Do you know the rest of the quote? Well, here it is… “you just help enough other people get what they want.” So, who said this? Perhaps you might think this came from the leader of a social services organization, or perhaps from clergy or some Eastern philosopher. But that’s not where this quote came from. It actually came from a long time, well known motivational speaker in the sales arena. That’s right, some of you know it was the venerable Zig Ziglar who said that. Pretty heady words from a guy who got his start selling pots and pans door-to-door, eh?
In my years of selling and consulting I’ve always thought that this statement did a better job of explaining what professional sales ought to be. But, how many salespeople truly conceptualize their role as helping other people get what they want in their jobs… or in their lives? (Hint: The BEST ones do.)
Our business is too often focused on what products we need to move off the shelf, and in what quantity, and by what period of time. Of course, we all have goals to meet, but obsession with pushing product to meet those numbers tragically overshadows the real purpose of what professional selling should be. Great salespeople people do things for people, not to people.
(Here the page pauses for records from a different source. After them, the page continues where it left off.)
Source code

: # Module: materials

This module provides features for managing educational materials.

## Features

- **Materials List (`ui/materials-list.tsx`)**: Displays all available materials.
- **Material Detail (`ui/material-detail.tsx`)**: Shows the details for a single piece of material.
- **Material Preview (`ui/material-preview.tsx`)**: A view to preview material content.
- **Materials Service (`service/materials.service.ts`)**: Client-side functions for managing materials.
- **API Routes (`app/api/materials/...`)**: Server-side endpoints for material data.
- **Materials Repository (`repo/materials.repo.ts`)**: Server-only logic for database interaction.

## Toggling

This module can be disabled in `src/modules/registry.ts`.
Here’s an exercise. Write down the questions below and jot a few notes to yourself. If your purpose in life truly was to help other people get what they need in order to make their lives better and their job performance much more effective how would that change:
- How you select prospects?
- The language you use to secure an appointment?
- How you prepare for a needs analysis conversation?
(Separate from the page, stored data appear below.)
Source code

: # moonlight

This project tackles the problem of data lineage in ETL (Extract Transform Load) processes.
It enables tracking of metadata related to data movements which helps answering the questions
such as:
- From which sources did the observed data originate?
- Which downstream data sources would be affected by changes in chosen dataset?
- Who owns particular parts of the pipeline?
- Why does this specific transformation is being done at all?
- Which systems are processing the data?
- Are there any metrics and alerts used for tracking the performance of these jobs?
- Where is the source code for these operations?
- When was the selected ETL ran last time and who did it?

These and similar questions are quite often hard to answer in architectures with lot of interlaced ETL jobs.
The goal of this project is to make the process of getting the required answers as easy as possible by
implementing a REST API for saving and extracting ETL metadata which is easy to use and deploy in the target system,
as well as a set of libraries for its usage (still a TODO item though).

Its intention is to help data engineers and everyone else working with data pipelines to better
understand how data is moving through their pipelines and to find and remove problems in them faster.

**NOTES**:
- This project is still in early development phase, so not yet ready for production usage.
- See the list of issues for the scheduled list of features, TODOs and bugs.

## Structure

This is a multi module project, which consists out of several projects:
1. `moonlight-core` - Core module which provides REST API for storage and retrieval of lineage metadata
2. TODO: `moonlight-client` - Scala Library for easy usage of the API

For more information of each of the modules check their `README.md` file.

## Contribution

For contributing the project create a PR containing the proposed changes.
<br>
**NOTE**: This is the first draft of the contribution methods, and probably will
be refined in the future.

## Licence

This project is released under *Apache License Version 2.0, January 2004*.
- The ideas and solutions that you actually build for them?
- Your discussions about how to measure the results you deliver?
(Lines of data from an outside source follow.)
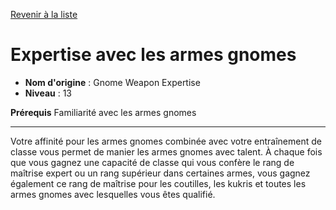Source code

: [Revenir à la liste](list.md)

# Expertise avec les armes gnomes

 * **Nom d'origine** : Gnome Weapon Expertise
 * **Niveau** : 13


<p><strong>Prérequis</strong> Familiarité avec les armes gnomes</p>
<hr />
<p>Votre affinité pour les armes gnomes combinée avec votre entraînement de classe vous permet de manier les armes gnomes avec talent. À chaque fois que vous gagnez une capacité de classe qui vous confère le rang de maîtrise expert ou un rang supérieur dans certaines armes, vous gagnez également ce rang de maîtrise pour les coutilles, les kukris et toutes les armes gnomes avec lesquelles vous êtes qualifié.</p>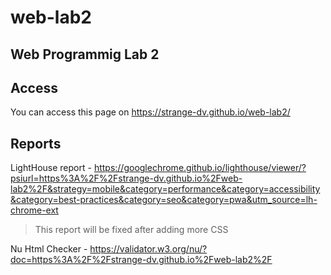 # web-lab2
Web Programmig Lab 2
---
## Access
You can access this page on https://strange-dv.github.io/web-lab2/
## Reports
LightHouse report - https://googlechrome.github.io/lighthouse/viewer/?psiurl=https%3A%2F%2Fstrange-dv.github.io%2Fweb-lab2%2F&strategy=mobile&category=performance&category=accessibility&category=best-practices&category=seo&category=pwa&utm_source=lh-chrome-ext
> This report will be fixed after adding more CSS

Nu Html Checker - https://validator.w3.org/nu/?doc=https%3A%2F%2Fstrange-dv.github.io%2Fweb-lab2%2F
- Your follow-up to make sure that your solution is fulfilling on the performance you and the customer outlined together?
Do you believe you can really get anything you want in life you want as long as you help enough other people get what they want? At its essence, it’s pretty easy to accept. So, what can you do to establish this as your purpose and to make sure it carries through every interaction you have with your prospects and customers? It’s simply a different filter. Try making that your principal focus. I think you’ll be happy (and, your boss will be too when the results are in.)
In case you were wondering, Zig wasn’t so altruistic on every topic. He also said, “Money isn’t the most important thing in life, but it’s reasonably close to oxygen on the ‘gotta have it’ scale.”